The flashing blue light in the rearview mirror came out of
nowhere, cutting through the cool shadows of the waning
afternoon. Hannah Cooper glanced at the rental car's
speedometer needle, which hovered just under sixty. The
speed limit was sixty-five on this stretch of Wyoming's
Highway 287, so she wasn't speeding.
Maybe he just wanted her to move aside to make it easier to
pass her on the two-lane highway. She edged the Pontiac
toward the narrow shoulder, but the car behind her slowed as
well, making no attempt to go around her. The driver waved
out the window for her to pull all the way over.
Damn it. She released a slow breath and looked for somewhere
to pull to the side. The highway shoulder barely existed on
this stretch of winding road, the grassy edge rising quickly
to meet the dense stand of pines lining the highway. Hannah
spotted a widening of the shoulder a few yards ahead. She
slowed and pulled over, cutting the engine.
Tamping down a nervous flutter in her belly, she lowered the
window with one hand while pulling her wallet from her purse
with the other. Outside the window, footsteps approached.
She turned to face the lawman. "Is something wrong?"

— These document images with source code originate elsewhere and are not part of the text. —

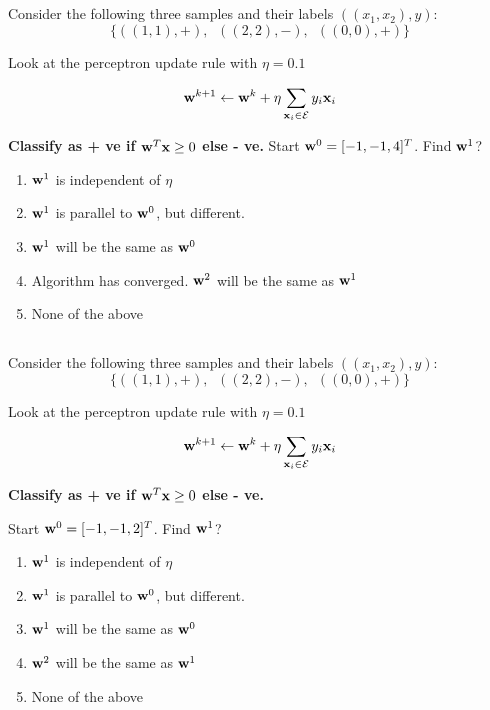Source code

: \begin{frame}
\section{}
Consider the following three samples and their labels $((x_1, x_2), y)$:
\[ \{ ((1,1), +),\,\,\ ((2,2), -),\,\,\,  ((0,0),+) \}\]

Look at the perceptron update rule with $\eta = 0.1$

\[ {\bf w}^{k+1}\leftarrow {\bf w}^k + \eta \sum_{{\bf x}_i \in {\cal E}}y_i {\bf x}_i \]

{\bf Classify as + ve if ${\bf w}^T{\bf x} \geq 0$ else - ve.}
Start ${\bf w}^0 = [-1,-1,4]^T $.  Find ${\bf w}^1$?
    \begin{enumerate}[label=(\Alph*)]
      \item ${\bf w}^1$ is independent of $\eta$
          \item ${\bf w}^1$ is parallel to ${\bf w}^0$, but different.
          \item ${\bf w}^1$ will be the same as ${\bf w}^0$
          \item Algorithm has converged. ${\bf w}^2$ will be the same as ${\bf w}^1$
          \item None of the above   %
    \end{enumerate}
\end{frame}

\begin{frame}
\section{}
Consider the following three samples and their labels $((x_1, x_2), y)$:
\[ \{ ((1,1), +),\,\,\ ((2,2), -),\,\,\,  ((0,0),+) \}\]

Look at the perceptron update rule with $\eta = 0.1$

\[ {\bf w}^{k+1}\leftarrow {\bf w}^k + \eta \sum_{{\bf x}_i \in {\cal E}}y_i {\bf x}_i \]

{\bf Classify as + ve if ${\bf w}^T{\bf x} \geq 0$ else - ve.}

  Start ${\bf w}^0 = [-1,-1, 2]^T $.  Find  ${\bf w}^1$?
     \begin{enumerate}[label=(\Alph*)]
       \item ${\bf w}^1$ is independent of $\eta$
      \item ${\bf w}^1$ is parallel to ${\bf w}^0$, but different.
      \item ${\bf w}^1$ will be the same as ${\bf w}^0$
      \item ${\bf w}^2$ will be the same as ${\bf w}^1$
      \item None of the above   %
     \end{enumerate}
\end{frame}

She got a brief glimpse of weathered jeans and a shiny
silver belt buckle before the man's hand—snugly tucked
into latex gloves—whipped up into the window and
sprayed something wet and stinging in her face.
Her gasp of surprise drew a spray of fiery heat into her
mouth and throat, and her eyes slammed closed, acid tears
seeping from between her lids. Pepper spray, she
realized, gagging as fire filled her lungs with every
wheezing breath. Coughing, she tried to reorient herself in
a world turned upside down.
She felt a rough hand on the back of her neck, pushing her
forward toward the steering wheel with a sharp thrust. She
threw herself sideways, avoiding all but a glancing blow of
her cheekbone against the steering wheel. The shock of pain
faded quickly compared to the lingering agony of the pepper
spray. Panic rose as she felt the man's hand groping for her
again.
Don't ever let them get you out of the car.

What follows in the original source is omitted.